━━ Data listing

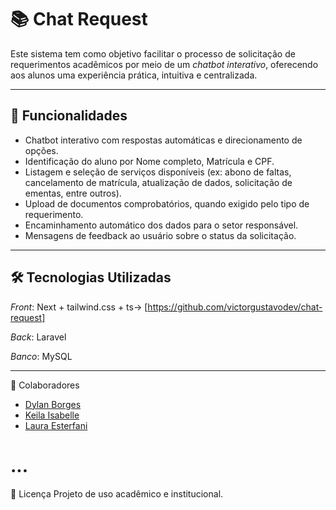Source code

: # 📚 Chat Request

Este sistema tem como objetivo facilitar o processo de solicitação de requerimentos acadêmicos por meio de um *chatbot interativo*, oferecendo aos alunos uma experiência prática, intuitiva e centralizada.

---

## 🧠 Funcionalidades

- Chatbot interativo com respostas automáticas e direcionamento de opções.
- Identificação do aluno por Nome completo, Matrícula e CPF.
- Listagem e seleção de serviços disponíveis (ex: abono de faltas, cancelamento de matrícula, atualização de dados, solicitação de ementas, entre outros).
- Upload de documentos comprobatórios, quando exigido pelo tipo de requerimento.
- Encaminhamento automático dos dados para o setor responsável.
- Mensagens de feedback ao usuário sobre o status da solicitação.

---

## 🛠 Tecnologias Utilizadas

*Front*: Next + tailwind.css + ts-> [https://github.com/victorgustavodev/chat-request]

*Back*: Laravel

*Banco*: MySQL

---

🤝 Colaboradores

- [Dylan Borges](mailto:dylanborges06@gmail.com)
- [Keila Isabelle](mailto:keiila_isabelle@outlook.com)
- [Laura Esterfani](mailto:lauraestefa4@gmail.com)
  

# ...

📄 Licença
Projeto de uso acadêmico e institucional.

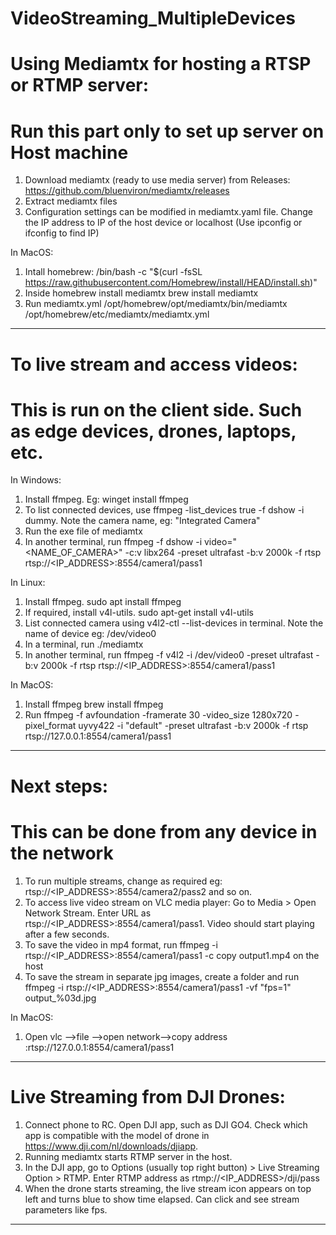 # VideoStreaming_MultipleDevices

# Using Mediamtx for hosting a RTSP or RTMP server:
# Run this part only to set up server on Host machine

1. Download mediamtx (ready to use media server) from Releases: https://github.com/bluenviron/mediamtx/releases 
2. Extract mediamtx files
3. Configuration settings can be modified in mediamtx.yaml file. Change the IP address to IP of the host device or localhost (Use ipconfig or ifconfig to find IP)

In MacOS:

1. Intall homebrew: /bin/bash -c "$(curl -fsSL https://raw.githubusercontent.com/Homebrew/install/HEAD/install.sh)"
2. Inside homebrew install mediamtx brew install mediamtx
3. Run mediamtx.yml /opt/homebrew/opt/mediamtx/bin/mediamtx /opt/homebrew/etc/mediamtx/mediamtx.yml

_______________________________________________________________________________________

# To live stream and access videos:
# This is run on the client side. Such as edge devices, drones, laptops, etc.

In Windows:

1. Install ffmpeg. Eg: winget install ffmpeg
2. To list connected devices, use ffmpeg -list_devices true -f dshow -i dummy. Note the camera name, eg: "Integrated Camera"
3. Run the exe file of mediamtx
4. In another terminal, run ffmpeg -f dshow -i video="<NAME_OF_CAMERA>" -c:v libx264 -preset ultrafast -b:v 2000k -f rtsp rtsp://<IP_ADDRESS>:8554/camera1/pass1


In Linux:

1. Install ffmpeg. sudo apt install ffmpeg
2. If required, install v4l-utils. sudo apt-get install v4l-utils
3. List connected camera using v4l2-ctl --list-devices in terminal. Note the name of device eg: /dev/video0
4. In a terminal, run ./mediamtx 
5. In another terminal, run ffmpeg -f v4l2 -i /dev/video0 -preset ultrafast -b:v 2000k -f rtsp rtsp://<IP_ADDRESS>:8554/camera1/pass1

In MacOS:
1. Install ffmpeg brew install ffmpeg
2. Run ffmpeg -f avfoundation -framerate 30 -video_size 1280x720 -pixel_format uyvy422 -i "default" -preset ultrafast -b:v 2000k -f rtsp rtsp://127.0.0.1:8554/camera1/pass1

_______________________________________________________________________________________

# Next steps:
# This can be done from any device in the network

1. To run multiple streams, change as required eg: rtsp://<IP_ADDRESS>:8554/camera2/pass2 and so on.
2. To access live video stream on VLC media player: Go to Media > Open Network Stream. Enter URL as rtsp://<IP_ADDRESS>:8554/camera1/pass1. Video should start playing after a few seconds.
3. To save the video in mp4 format, run ffmpeg -i rtsp://<IP_ADDRESS>:8554/camera1/pass1 -c copy output1.mp4 on the host
4. To save the stream in separate jpg images, create a folder and run ffmpeg -i rtsp://<IP_ADDRESS>:8554/camera1/pass1 -vf "fps=1" output_%03d.jpg

In MacOS:
1. Open vlc —>file —>open network—>copy address :rtsp://127.0.0.1:8554/camera1/pass1

__________________________________________________________________________________________

# Live Streaming from DJI Drones:

1. Connect phone to RC. Open DJI app, such as DJI GO4. Check which app is compatible with the model of drone in https://www.dji.com/nl/downloads/djiapp. 
2. Running mediamtx starts RTMP server in the host.
3. In the DJI app, go to Options (usually top right button) > Live Streaming Option > RTMP. Enter RTMP address as rtmp://<IP_ADDRESS>/dji/pass
4. When the drone starts streaming, the live stream icon appears on top left and turns blue to show time elapsed. Can click and see stream parameters like fps. 

________________________________________________________________________________________

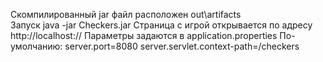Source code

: Скомпилированный jar файл расположен out\artifacts\
Запуск java -jar Checkers.jar
Страница с игрой открывается по адресу http://localhost:<port>/<path>/
Параметры задаются в application.properties
По-умолчанию:
server.port=8080
server.servlet.context-path=/checkers
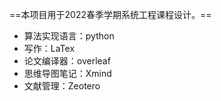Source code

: ==本项目用于2022春季学期系统工程课程设计。==



- 算法实现语言：python
- 写作：LaTex
- 论文编译器：overleaf
- 思维导图笔记：Xmind
- 文献管理：Zeotero

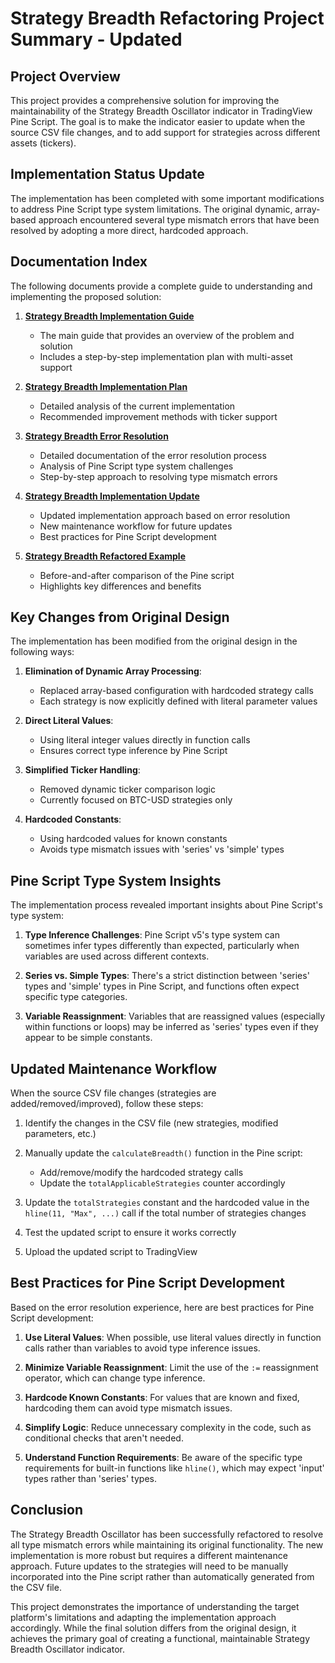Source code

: # Strategy Breadth Refactoring Project Summary - Updated

## Project Overview

This project provides a comprehensive solution for improving the maintainability of the Strategy Breadth Oscillator indicator in TradingView Pine Script. The goal is to make the indicator easier to update when the source CSV file changes, and to add support for strategies across different assets (tickers).

## Implementation Status Update

The implementation has been completed with some important modifications to address Pine Script type system limitations. The original dynamic, array-based approach encountered several type mismatch errors that have been resolved by adopting a more direct, hardcoded approach.

## Documentation Index

The following documents provide a complete guide to understanding and implementing the proposed solution:

1. **[Strategy Breadth Implementation Guide](strategy_breadth_implementation_guide.md)**
   - The main guide that provides an overview of the problem and solution
   - Includes a step-by-step implementation plan with multi-asset support

2. **[Strategy Breadth Implementation Plan](strategy_breadth_implementation_plan.md)**
   - Detailed analysis of the current implementation
   - Recommended improvement methods with ticker support

3. **[Strategy Breadth Error Resolution](strategy_breadth_error_resolution.md)**
   - Detailed documentation of the error resolution process
   - Analysis of Pine Script type system challenges
   - Step-by-step approach to resolving type mismatch errors

4. **[Strategy Breadth Implementation Update](strategy_breadth_implementation_update.md)**
   - Updated implementation approach based on error resolution
   - New maintenance workflow for future updates
   - Best practices for Pine Script development

5. **[Strategy Breadth Refactored Example](strategy_breadth_refactored_example.md)**
   - Before-and-after comparison of the Pine script
   - Highlights key differences and benefits

## Key Changes from Original Design

The implementation has been modified from the original design in the following ways:

1. **Elimination of Dynamic Array Processing**:
   - Replaced array-based configuration with hardcoded strategy calls
   - Each strategy is now explicitly defined with literal parameter values

2. **Direct Literal Values**:
   - Using literal integer values directly in function calls
   - Ensures correct type inference by Pine Script

3. **Simplified Ticker Handling**:
   - Removed dynamic ticker comparison logic
   - Currently focused on BTC-USD strategies only

4. **Hardcoded Constants**:
   - Using hardcoded values for known constants
   - Avoids type mismatch issues with 'series' vs 'simple' types

## Pine Script Type System Insights

The implementation process revealed important insights about Pine Script's type system:

1. **Type Inference Challenges**: Pine Script v5's type system can sometimes infer types differently than expected, particularly when variables are used across different contexts.

2. **Series vs. Simple Types**: There's a strict distinction between 'series' types and 'simple' types in Pine Script, and functions often expect specific type categories.

3. **Variable Reassignment**: Variables that are reassigned values (especially within functions or loops) may be inferred as 'series' types even if they appear to be simple constants.

## Updated Maintenance Workflow

When the source CSV file changes (strategies are added/removed/improved), follow these steps:

1. Identify the changes in the CSV file (new strategies, modified parameters, etc.)

2. Manually update the `calculateBreadth()` function in the Pine script:
   - Add/remove/modify the hardcoded strategy calls
   - Update the `totalApplicableStrategies` counter accordingly

3. Update the `totalStrategies` constant and the hardcoded value in the `hline(11, "Max", ...)` call if the total number of strategies changes

4. Test the updated script to ensure it works correctly

5. Upload the updated script to TradingView

## Best Practices for Pine Script Development

Based on the error resolution experience, here are best practices for Pine Script development:

1. **Use Literal Values**: When possible, use literal values directly in function calls rather than variables to avoid type inference issues.

2. **Minimize Variable Reassignment**: Limit the use of the `:=` reassignment operator, which can change type inference.

3. **Hardcode Known Constants**: For values that are known and fixed, hardcoding them can avoid type mismatch issues.

4. **Simplify Logic**: Reduce unnecessary complexity in the code, such as conditional checks that aren't needed.

5. **Understand Function Requirements**: Be aware of the specific type requirements for built-in functions like `hline()`, which may expect 'input' types rather than 'series' types.

## Conclusion

The Strategy Breadth Oscillator has been successfully refactored to resolve all type mismatch errors while maintaining its original functionality. The new implementation is more robust but requires a different maintenance approach. Future updates to the strategies will need to be manually incorporated into the Pine script rather than automatically generated from the CSV file.

This project demonstrates the importance of understanding the target platform's limitations and adapting the implementation approach accordingly. While the final solution differs from the original design, it achieves the primary goal of creating a functional, maintainable Strategy Breadth Oscillator indicator.
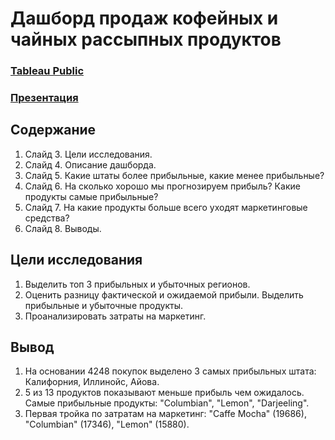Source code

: # Дашборд продаж кофейных и чайных рассыпных продуктов

### [Tableau Public](https://public.tableau.com/app/profile/dmitriy1152/viz/dashboard_2_16730146641670/Dashboard1)
### [Презентация](https://github.com/dkolesov95/Tableau/blob/main/dashboard_1/Presentation.pdf)

## Содержание
1. Слайд 3. Цели исследования.
2. Слайд 4. Описание дашборда.
3. Слайд 5. Какие штаты более прибыльные, какие менее прибыльные?
4. Слайд 6. На сколько хорошо мы прогнозируем прибыль? Какие продукты самые прибыльные?
5. Слайд 7. На какие продукты больше всего уходят маркетинговые средства?
6. Слайд 8. Выводы.

## Цели исследования
1. Выделить топ 3 прибыльных и убыточных регионов.
2. Оценить разницу фактической и ожидаемой прибыли. Выделить прибыльные и убыточные продукты.
3. Проанализировать затраты на маркетинг.

## Вывод
1. На основании 4248 покупок выделено 3 самых прибыльных штата: Калифорния, Иллинойс, Айова.
2. 5 из 13 продуктов показывают меньше прибыль чем ожидалось. Самые прибыльные продукты:
"Columbian", "Lemon", "Darjeeling".
3. Первая тройка по затратам на маркетинг: "Caffe Mocha" (19686), "Columbian" (17346), "Lemon" (15880).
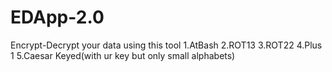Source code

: # EDApp-2.0
Encrypt-Decrypt your data using this tool
1.AtBash
2.ROT13
3.ROT22
4.Plus 1
5.Caesar Keyed(with ur key but only small alphabets)
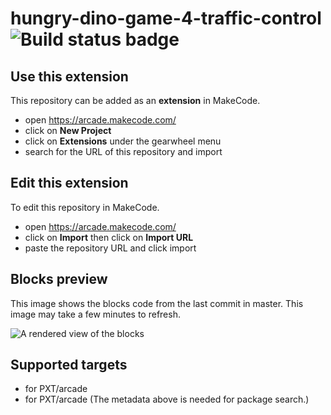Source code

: # hungry-dino-game-4-traffic-control ![Build status badge](https://github.com/tomatocube18/hungry-dino-game-4-traffic-control/workflows/MakeCode/badge.svg)



## Use this extension

This repository can be added as an **extension** in MakeCode.

* open https://arcade.makecode.com/
* click on **New Project**
* click on **Extensions** under the gearwheel menu
* search for the URL of this repository and import

## Edit this extension

To edit this repository in MakeCode.

* open https://arcade.makecode.com/
* click on **Import** then click on **Import URL**
* paste the repository URL and click import

## Blocks preview

This image shows the blocks code from the last commit in master.
This image may take a few minutes to refresh.

![A rendered view of the blocks](https://github.com/tomatocube18/hungry-dino-game-4-traffic-control/raw/master/.makecode/blocks.png)

## Supported targets

* for PXT/arcade
* for PXT/arcade
(The metadata above is needed for package search.)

━━━━

• **Exercise brief**: Look through the records above and please copy every line in which the string "interativo" occurs.

• **Result**:
Este sistema tem como objetivo facilitar o processo de solicitação de requerimentos acadêmicos por meio de um *chatbot interativo*, oferecendo aos alunos uma experiência prática, intuitiva e centralizada.
- Chatbot interativo com respostas automáticas e direcionamento de opções.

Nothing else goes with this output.